Why would we and how do we Design our Marriage?

February 28, 2009 § 1 Comment

Both of you will have pre-conceptions of what your marriage will or should look like, whether they are subconscious or real. You probably also have conscious plans for certain things you wish to be a part of your new team dynamics. I cannot stress enough how important it is to try and find out at least the most important ones to you before you marry, and to talk about these and design how they will be outplayed once you are married. Once you are in the habit of talking about these, it will be a lot easier as you go along and discover more of them to talk about them, and resolve them together.

Pre-conceptions that are at a sub-conscious level and remain unexplored, can be very dangerous to the marriage relationship. If you never talk about these with each other, then when a pre-conception is inadvertently violated by the other, it can lead to indignance, hurt and unforgiveness over time. As mentioned in the previous post, these pre-conceptions will come from your past experiences in observing your own parents’ marriage, couples on TV, friends, or whereever.

An example of this  is being brought up to eat every meal at the dinner table, as I was. This was a time for catching up, especially over the evening meal when we would all talk about the adventures of the day and exchange support for whatever we each needed help with. The events for the rest of the evening, the next day and the ensuing week were often discussed at these times. We gave 100% of our attention to each other, sometimes for the only time that day. I always expected that my marriage and future children would share this same activity. However I was not at all aware of this expectation before my husband and I talked about it!

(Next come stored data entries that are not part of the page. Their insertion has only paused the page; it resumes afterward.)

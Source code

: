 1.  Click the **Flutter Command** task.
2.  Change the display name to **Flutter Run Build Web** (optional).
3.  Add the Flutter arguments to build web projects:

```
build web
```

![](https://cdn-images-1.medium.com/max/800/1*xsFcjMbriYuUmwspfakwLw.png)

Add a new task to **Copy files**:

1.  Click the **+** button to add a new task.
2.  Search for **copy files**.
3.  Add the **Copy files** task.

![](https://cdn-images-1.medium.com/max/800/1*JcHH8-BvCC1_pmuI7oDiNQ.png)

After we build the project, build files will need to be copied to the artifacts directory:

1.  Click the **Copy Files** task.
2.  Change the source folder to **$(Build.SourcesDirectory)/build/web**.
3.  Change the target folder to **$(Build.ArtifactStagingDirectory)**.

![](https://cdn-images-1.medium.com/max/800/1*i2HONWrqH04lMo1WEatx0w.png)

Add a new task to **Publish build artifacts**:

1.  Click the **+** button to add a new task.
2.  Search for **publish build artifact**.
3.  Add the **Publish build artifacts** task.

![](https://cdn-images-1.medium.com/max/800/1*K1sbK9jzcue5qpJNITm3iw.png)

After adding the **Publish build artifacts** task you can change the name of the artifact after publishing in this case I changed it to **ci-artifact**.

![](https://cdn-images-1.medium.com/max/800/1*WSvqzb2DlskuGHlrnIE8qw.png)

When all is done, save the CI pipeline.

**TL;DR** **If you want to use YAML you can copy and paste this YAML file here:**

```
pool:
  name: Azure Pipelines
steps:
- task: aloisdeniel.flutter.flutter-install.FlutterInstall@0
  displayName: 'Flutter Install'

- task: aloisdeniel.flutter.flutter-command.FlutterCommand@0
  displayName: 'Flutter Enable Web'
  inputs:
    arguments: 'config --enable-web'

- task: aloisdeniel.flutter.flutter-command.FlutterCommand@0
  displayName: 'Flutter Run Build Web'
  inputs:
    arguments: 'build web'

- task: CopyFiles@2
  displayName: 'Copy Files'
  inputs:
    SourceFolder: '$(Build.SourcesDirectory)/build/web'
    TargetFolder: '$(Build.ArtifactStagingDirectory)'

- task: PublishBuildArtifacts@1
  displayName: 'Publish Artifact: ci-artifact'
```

My husband on the other hand, would seldom eat a meal at the table in his childhood, except for example when out for a meal at a restaurant. In our early days as a couple, sometimes he would make moves to sit on the couch to eat his meal whilst watching TV, and I would feel alone and at a loss for where to sit myself. Luckily my husband is fantastically awesome, and he noticed this so we talked about it. It turned out that he wasn’t adverse to sitting at the table, and once he knew how it made me feel when we didn’t get this quality time to catch up, it became part of our new “culture”.  There are still occasions where we sit on the couch to eat, however the TV never factors a part during this important time of communication together.

As well as the sub-concious expectations, you might also have clear plans for some things you want to be a part of your new team. An exmaple might be a certain thing you hope your partner will do for you. If you don’t think you have any clear plans, you might try thinking of some things that you definitely want your children and your children’s children to understand growing up. For example you may be very passionate about a sport, or have deep knowledge on a particular subject that you want to pass on. If you’re still stuck for what some of your plans might be, you could start initially by identifying some things you definitely do not want to take place in your marriage, and go from there. For instance there might be something your parents did that you do not want to be part of your new family, so you will do “a” and “b” this way rather than that way.

My husband and I had both read “Whale Done” and decided that we wanted constant praise, thanks and positivity to be a central theme of our marriage. I know that often when people ask my husband how I’m doing (if I’m not there), he’ll tell them I’m hot or I’m awesome. He always thanks me for doing the washing (though he does it too) and I always thank him when he cooks and tell him it was delicious. Whilst others may look upon some of this as cheesy, we both love and desire to hear these words of encouragement from each other. Even when they sound the epitomy of cheesiness, we know we are both being sincere because we decided we would be this way with each other before our marriage began.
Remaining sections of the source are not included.